I have seen some of the criticism in The Hindu to my article “Required, two tongues” (Op-Ed, September 20, 2012). I am a totally democratic person, and do not mind criticism at all. However, I would like to give my response:
(1) I have said that I am totally opposed to the imposition of Hindi in Tamil Nadu, or anywhere else for that matter. In the function at Anna University in Chennai, where I spoke recently, I advised Tamilians to learn Hindi. After my speech an elderly gentleman got up and said that Tamilians should not be compelled to learn Hindi, and English was good enough to be the link language in India. I replied that I was totally against any compulsion. If my suggestion that Tamilians should learn Hindi made sense to Tamilians, they should accept it, but if it did not make sense to them, they should reject it. Where is the compulsion? It is not fair to distort what I said.
(2) Tamil cannot be compared to Hindi, not because Hindi is superior to Tamil (I hold all languages in equal respect) but because it is much more widespread. Tamil is only spoken in Tamil Nadu, which has a population of 72 million. But Hindi is spoken not only in the Hindi belt, but in most non-Hindi states as a second language. In the Hindi belt there are 200 million people in Uttar Pradesh, 82 million in Bihar, 75 million in Madhya Pradesh, 69 million in Rajasthan, 27 million in Jharkhand, 26 million in Chhattisgarh, 26 million in Haryana, and seven million in Himachal Pradesh. Taking into account Hindi speakers in the non-Hindi belt in India (Punjab, West Bengal, Kashmir, Orissa, Assam and other North Eastern States,Telangana, etc), the number of Hindi speakers would be about 15 times that of Tamil speakers. Apart from that, Pakistanis (who number about 200 million) also speak Hindi, though they call it Urdu. How then can Tamil be compared with Hindi? Tamil is only a regional language, while Hindi is a national language. This is not because Hindi is superior to Tamil, but due to certain historical and social reasons.
(3) English is the link language only for the elite in India, and not for the common man. Anyone coming from Tamil Nadu to other parts of India will realise this. Without knowing Hindi he will experience great difficulty (in fact one of the Tamilian judges in the Supreme Court told me very recently that he had made a great mistake in not learning Hindi since he was finding it difficult in Delhi, but now he has started learning Hindi ). Only about five per cent of Indians know English (though I myself have appealed to people to learn English, since much of the knowledge of the world is in English, and I have strongly criticised those who say “Angrezi Hatao (abolish English”). In fact Hindi is already the link language for Indians, even for many South Indians, as I had explained in my article.

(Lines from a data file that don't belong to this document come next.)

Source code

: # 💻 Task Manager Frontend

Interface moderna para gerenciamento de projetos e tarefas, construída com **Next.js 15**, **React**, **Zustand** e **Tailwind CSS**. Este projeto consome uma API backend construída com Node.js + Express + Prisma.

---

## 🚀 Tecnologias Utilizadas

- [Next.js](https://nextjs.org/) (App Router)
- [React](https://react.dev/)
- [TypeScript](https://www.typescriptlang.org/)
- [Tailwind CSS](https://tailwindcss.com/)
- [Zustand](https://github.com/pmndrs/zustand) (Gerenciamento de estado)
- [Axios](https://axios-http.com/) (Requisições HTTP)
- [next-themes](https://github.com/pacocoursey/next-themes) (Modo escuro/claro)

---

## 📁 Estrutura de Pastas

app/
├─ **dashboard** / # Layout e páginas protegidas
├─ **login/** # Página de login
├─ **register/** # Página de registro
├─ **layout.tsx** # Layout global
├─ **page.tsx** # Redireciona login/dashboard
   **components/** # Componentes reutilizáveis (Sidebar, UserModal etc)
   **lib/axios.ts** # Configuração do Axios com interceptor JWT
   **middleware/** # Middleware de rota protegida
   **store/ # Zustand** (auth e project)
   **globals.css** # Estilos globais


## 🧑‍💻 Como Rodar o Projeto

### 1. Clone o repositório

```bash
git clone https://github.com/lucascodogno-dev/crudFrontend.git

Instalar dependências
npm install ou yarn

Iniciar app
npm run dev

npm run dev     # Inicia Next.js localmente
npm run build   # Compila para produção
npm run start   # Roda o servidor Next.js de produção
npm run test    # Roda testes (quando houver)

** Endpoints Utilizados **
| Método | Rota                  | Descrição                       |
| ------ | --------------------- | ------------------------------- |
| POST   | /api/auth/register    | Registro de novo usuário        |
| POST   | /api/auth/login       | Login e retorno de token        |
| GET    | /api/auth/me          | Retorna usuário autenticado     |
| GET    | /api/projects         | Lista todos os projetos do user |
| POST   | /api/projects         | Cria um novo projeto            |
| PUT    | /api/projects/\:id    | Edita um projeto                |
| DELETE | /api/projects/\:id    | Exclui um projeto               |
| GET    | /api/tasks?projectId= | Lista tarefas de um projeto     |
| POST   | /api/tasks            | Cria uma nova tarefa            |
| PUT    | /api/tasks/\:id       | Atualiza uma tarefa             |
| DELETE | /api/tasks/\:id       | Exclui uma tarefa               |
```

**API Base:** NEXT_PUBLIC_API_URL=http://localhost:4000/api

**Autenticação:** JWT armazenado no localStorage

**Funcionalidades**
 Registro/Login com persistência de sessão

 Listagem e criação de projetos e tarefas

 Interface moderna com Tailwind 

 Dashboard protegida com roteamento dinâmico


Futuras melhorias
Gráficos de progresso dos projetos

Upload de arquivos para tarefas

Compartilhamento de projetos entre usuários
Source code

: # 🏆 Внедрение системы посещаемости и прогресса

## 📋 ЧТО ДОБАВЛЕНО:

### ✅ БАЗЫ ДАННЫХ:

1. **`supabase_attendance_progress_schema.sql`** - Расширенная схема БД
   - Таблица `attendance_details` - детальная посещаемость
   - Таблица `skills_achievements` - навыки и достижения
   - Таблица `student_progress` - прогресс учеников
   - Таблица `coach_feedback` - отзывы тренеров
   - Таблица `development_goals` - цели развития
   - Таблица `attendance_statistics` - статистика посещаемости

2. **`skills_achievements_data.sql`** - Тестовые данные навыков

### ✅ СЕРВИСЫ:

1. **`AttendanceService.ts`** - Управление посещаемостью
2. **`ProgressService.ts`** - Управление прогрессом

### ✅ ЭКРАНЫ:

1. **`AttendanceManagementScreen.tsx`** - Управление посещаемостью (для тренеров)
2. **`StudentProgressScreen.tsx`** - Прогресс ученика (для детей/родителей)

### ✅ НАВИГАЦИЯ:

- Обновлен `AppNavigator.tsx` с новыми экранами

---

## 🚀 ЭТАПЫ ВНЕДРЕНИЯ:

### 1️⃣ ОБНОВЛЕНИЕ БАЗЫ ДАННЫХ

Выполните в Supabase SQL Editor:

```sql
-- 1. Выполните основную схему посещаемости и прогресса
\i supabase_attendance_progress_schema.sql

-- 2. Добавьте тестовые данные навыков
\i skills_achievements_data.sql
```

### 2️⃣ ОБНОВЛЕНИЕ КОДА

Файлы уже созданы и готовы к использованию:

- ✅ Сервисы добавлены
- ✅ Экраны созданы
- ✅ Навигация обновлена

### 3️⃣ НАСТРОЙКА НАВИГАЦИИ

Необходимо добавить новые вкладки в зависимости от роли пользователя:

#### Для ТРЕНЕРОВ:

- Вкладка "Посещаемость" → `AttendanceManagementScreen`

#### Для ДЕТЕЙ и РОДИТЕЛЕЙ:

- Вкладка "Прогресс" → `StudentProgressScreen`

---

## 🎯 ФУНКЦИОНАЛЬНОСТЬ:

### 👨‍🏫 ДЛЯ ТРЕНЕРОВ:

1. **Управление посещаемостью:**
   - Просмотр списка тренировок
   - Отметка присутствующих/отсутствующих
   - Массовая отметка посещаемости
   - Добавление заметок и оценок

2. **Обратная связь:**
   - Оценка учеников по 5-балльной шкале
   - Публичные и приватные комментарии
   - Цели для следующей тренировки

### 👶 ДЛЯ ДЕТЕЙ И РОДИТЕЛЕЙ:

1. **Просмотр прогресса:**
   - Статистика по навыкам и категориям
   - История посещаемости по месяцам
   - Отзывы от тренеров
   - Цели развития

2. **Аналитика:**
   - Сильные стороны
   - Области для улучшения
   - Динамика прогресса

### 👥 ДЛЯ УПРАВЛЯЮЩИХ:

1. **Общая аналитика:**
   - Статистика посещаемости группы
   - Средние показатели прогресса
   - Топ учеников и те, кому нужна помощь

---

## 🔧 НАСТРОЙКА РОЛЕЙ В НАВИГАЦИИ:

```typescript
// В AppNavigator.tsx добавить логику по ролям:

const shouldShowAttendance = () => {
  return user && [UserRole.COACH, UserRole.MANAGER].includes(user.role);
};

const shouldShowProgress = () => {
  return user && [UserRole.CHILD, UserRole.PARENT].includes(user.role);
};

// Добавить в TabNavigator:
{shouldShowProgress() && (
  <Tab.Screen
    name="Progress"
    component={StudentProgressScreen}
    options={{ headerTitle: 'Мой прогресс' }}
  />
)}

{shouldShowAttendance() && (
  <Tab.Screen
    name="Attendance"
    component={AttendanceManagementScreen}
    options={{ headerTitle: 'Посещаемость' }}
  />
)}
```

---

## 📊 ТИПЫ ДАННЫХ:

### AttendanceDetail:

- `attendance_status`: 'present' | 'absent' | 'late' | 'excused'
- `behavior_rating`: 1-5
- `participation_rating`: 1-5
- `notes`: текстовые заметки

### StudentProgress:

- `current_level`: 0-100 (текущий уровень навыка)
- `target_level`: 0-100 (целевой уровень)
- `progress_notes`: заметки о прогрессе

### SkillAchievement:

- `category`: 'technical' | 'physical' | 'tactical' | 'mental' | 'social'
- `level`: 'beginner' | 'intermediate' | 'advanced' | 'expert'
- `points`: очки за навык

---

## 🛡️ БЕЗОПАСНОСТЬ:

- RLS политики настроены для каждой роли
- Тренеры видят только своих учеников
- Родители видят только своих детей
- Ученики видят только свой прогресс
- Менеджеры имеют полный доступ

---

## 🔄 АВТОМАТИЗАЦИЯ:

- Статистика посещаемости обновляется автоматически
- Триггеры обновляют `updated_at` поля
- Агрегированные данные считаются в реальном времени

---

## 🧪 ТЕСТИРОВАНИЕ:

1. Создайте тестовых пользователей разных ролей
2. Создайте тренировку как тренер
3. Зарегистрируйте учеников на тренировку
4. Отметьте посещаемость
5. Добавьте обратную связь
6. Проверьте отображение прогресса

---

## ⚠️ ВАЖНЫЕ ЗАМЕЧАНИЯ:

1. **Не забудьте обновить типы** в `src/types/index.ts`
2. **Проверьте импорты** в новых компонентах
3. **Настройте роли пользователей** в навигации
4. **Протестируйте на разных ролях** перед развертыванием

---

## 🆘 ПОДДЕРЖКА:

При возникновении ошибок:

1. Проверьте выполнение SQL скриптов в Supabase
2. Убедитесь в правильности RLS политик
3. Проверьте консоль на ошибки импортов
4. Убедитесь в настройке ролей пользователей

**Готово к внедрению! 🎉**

(4) When I was Chief Justice of the Madras High Court, I once went to a shop in Madurai. To my surprise I heard the Tamilian shopkeeper speaking to someone on the telephone in Hindi. Since I had picked up some Tamil I said to him, “Romba nalla Hindi pesreenga. Eppadi? (You are speaking such good Hindi. How is that?”) He replied, “Arasiyalle Hindi vendaamnu solvaanga, aanaa engalikku business pananum. Adnaal kathukitten. (Politicians say that we do not want Hindi, but we have to do business. So I have learnt Hindi”). I think this shopkeeper had more sense than those who oppose Hindi.
(5) I dislike both Hindi haters as well as those who wish to impose Hindi on Tamil Nadu and other States. The issue should be considered rationally, instead of emotionally. No one can dispute that Tamil is a great language, with great literary works like Tirukkural, Silapathiharam, Manimekhalai, Kambar Ramayanam, and in more recent times, the great poems of the nationalist poet Subramania Bharathi and many others. I fully support the demand that lawyers in the Madras High Court should be allowed to argue in Tamil (except before judges who have come on a transfer from other States), though judgments should be in English so that people from other States can read them. When in the Supreme Court, I would sometimes speak a few sentences in Tamil when a Tamilian lawyer appeared before me. I think I was the first Judge in the history of the Supreme Court to speak in Tamil in court.
I would appeal to Tamilians to once again consider my suggestion that they should learn Hindi. If my suggestion does not make sense, please reject it.